Katie Smith, director of DNR’s ecological and water resources division, in a Sept. 13 letter to Lake County Commissioners, claims the county used the wrong standard to calculate allowable unit density at the resort and asks for a reevaluation of the project.
“Absent these changes, the DNR understands that it has thirty days from the Sept. 6… to appeal the Planning Commission’s decision to the district court,” Smith states in her letter.
Smith concluded that her agency would prefer to work with the county “to bring the development into conformance” rather than to seek a solution through the legal system.
Previous correspondence
The letter from Smith should have come as no surprise to Lake County officials. Email correspondence between DNR and Lake County officials on the Silver Rapids project, which was obtained this week by the Timberjay, shows communication of DNR concerns dating back at least to early August. Those communications culminated in a Sept. 4 email from Danielle Braund, a DNR hydrologist. In it, Braund told Tanya Feldkamp, assistant director of Lake County Environmental Services, that the Silver Rapids proposal, as presented, “deviates significantly from the county’s ordinance limits on number of units and the number of mooring spaces.” Braund said the county ordinance, developed in the mid-1990s with DNR input and support, currently “allows 16 units in the first tier and 33 units in the second tier.”
Later that same day, despite the DNR’s expressed concerns, the county’s planning commission approved a conditional use permit that calls for 33 units in the resort’s tier one setback zone closest to the lakeshore, and the 29 units in its tier two setback zone.
Braund also expressed concern about the number of mooring spaces, noting that the county ordinance would allow for just 16 mooring spaces, since it limits those spaces to one for every housing unit in the first tier. That issue is likely to require DNR permitting, so any county action on the question likely won’t be the final word.
The timing and nature of the DNR correspondence with Lake County officials raises troubling questions about what county officials knew when they approved the CUP on Sept. 4. It appears that county officials did not reveal the DNR concerns publicly, either at the Sept. 4 meeting or during earlier meetings on the Silver Rapids proposal. What is less clear is whether county planning staff revealed the agency’s objections to members of the county’s planning commission before they approved the CUP that state officials believe violated the county’s own rules.

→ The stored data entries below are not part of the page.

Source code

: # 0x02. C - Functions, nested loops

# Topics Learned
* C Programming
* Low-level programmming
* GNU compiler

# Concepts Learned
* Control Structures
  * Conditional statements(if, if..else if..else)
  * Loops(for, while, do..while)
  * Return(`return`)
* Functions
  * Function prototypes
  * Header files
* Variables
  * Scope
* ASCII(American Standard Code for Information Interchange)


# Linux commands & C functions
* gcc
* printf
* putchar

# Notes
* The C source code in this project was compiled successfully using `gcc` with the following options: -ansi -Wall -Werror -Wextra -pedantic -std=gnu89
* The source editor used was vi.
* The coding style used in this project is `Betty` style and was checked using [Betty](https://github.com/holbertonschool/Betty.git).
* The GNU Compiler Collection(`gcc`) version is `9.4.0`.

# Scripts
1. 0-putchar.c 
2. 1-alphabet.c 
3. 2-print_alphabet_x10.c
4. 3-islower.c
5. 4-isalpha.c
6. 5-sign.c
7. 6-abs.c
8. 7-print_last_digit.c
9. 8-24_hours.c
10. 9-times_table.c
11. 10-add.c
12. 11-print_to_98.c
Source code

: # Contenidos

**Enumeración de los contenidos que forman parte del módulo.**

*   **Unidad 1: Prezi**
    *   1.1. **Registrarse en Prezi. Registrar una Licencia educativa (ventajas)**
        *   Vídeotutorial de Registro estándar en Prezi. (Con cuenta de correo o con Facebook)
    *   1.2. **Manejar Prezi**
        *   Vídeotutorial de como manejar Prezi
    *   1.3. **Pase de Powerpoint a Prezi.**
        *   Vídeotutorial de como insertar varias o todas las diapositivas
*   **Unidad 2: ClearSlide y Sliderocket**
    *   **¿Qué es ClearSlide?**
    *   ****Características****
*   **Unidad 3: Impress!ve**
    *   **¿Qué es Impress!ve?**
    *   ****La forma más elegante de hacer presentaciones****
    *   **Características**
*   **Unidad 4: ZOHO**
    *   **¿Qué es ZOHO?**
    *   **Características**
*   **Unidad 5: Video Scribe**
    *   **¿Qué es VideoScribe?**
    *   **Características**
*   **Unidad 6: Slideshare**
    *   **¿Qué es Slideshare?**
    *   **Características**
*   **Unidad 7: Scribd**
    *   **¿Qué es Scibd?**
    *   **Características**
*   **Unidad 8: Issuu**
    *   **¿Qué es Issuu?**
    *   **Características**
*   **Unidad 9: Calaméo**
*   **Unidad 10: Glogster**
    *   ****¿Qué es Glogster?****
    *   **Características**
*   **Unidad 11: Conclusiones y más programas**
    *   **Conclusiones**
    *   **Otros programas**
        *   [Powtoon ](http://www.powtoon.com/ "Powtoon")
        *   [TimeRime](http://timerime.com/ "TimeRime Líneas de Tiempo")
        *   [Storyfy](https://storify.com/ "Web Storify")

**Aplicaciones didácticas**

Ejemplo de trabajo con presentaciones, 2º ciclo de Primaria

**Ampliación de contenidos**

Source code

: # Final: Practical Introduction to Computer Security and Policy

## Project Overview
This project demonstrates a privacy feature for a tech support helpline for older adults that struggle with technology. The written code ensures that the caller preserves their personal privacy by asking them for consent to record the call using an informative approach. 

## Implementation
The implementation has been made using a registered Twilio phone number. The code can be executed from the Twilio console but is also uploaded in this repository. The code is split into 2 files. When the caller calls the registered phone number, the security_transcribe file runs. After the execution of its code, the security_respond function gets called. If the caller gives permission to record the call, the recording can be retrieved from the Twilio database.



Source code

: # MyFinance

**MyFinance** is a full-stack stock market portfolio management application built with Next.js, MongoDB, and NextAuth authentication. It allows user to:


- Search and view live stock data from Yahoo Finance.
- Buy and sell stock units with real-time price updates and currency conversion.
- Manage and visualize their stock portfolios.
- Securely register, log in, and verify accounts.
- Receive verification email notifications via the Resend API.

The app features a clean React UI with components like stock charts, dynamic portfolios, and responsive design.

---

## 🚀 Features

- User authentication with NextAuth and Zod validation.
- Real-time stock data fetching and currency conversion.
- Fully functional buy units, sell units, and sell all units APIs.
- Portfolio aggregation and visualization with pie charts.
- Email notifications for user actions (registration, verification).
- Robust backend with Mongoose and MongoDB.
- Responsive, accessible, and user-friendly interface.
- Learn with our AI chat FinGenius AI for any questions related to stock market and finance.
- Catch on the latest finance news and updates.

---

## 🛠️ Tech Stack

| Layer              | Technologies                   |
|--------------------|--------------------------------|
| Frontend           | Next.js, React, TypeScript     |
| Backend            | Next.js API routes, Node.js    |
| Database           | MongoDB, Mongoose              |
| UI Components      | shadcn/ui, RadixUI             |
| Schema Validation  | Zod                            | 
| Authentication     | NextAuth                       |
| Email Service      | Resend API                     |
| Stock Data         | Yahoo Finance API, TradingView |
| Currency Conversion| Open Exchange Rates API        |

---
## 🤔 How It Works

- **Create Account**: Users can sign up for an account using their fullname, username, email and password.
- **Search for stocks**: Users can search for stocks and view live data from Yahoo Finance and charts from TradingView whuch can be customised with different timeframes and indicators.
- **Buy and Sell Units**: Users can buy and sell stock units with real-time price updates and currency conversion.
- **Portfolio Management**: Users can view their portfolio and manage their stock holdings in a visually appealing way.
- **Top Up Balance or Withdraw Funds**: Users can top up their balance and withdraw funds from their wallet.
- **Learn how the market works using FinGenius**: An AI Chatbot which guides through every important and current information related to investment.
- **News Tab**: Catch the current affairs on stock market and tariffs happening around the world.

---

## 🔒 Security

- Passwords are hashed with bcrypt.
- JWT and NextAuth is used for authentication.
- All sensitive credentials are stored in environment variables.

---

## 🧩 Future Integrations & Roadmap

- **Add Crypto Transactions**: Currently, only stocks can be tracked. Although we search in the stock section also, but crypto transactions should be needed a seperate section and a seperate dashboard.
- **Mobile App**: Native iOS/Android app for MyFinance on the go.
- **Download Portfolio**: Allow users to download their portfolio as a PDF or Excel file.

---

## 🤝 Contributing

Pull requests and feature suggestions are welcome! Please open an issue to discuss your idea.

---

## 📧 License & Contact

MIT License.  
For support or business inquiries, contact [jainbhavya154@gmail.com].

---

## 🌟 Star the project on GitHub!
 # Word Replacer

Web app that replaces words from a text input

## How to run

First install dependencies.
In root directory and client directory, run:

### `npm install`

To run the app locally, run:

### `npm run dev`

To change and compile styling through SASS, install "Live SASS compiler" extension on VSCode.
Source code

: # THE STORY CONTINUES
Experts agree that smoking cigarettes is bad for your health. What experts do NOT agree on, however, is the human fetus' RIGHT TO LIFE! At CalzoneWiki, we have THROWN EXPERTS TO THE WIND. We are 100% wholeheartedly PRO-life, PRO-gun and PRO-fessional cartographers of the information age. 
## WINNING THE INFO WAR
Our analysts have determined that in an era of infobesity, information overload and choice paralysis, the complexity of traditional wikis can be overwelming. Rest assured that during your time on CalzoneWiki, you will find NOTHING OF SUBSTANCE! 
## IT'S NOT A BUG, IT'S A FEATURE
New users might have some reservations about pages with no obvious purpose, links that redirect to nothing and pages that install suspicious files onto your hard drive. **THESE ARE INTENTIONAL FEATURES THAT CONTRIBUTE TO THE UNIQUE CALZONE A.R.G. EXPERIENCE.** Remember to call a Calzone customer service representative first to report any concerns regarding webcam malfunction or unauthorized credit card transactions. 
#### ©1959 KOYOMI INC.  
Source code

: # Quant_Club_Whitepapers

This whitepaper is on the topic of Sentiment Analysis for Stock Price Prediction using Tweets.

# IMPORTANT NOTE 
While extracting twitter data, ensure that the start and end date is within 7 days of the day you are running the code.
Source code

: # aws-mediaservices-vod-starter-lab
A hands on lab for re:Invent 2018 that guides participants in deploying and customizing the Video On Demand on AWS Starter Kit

The Timberjay asked Christine McCarthy, director of Lake County Environmental Services, when planning commission members first learned of the DNR’s concerns over the project.
“I can’t answer that at this time,” McCarthy responded. “Because there are people talking about appealing (the approval of the applications), I don’t have the authority to talk about this without consulting the county’s attorney. We’re not trying to hide anything, but because of the legal situation, I have to follow this procedure.”
Rare fish also at issue
DNR concerns about the impact of the development on a rare species of fish, known as the longear sunfish, never came up in county discussions on the proposal, either. In the Sept. 4 email, Braund noted White Iron Lake is home to the rare sunfish, and Farm Lake contains protected waters for northern pike and walleye. “Increasing the number of structures and mooring facilities outside of what is allowable by ordinance would put pressures on the shoreline stability and aquatic environment of White Iron and Farm Lake,” Braund wrote.
Ordinance history
In her Sept. 13 letter, Smith outlined her reasoning, starting with the history of Lake County’s PUD ordinance. She noted that Lake County had expressed its concerns with the DNR’s commercial PUD regulations, with the county finding the DNR’s standards: “Too restrictive in some areas and too permissive in others.” After negotiating, the DNR and the county came to an agreement in 1995 on a set of PUD rules which reflected “The character and environmental values of the area.”
Smith went on to state that the county should have used those negotiated standards, now part of Lake County’s ordinances, and not DNR’s more lenient commercial PUD regulations. She further wrote, “Even if the statewide commercial PUD standards were applicable, which they are not, the density calculations would only permit 48 units in total.”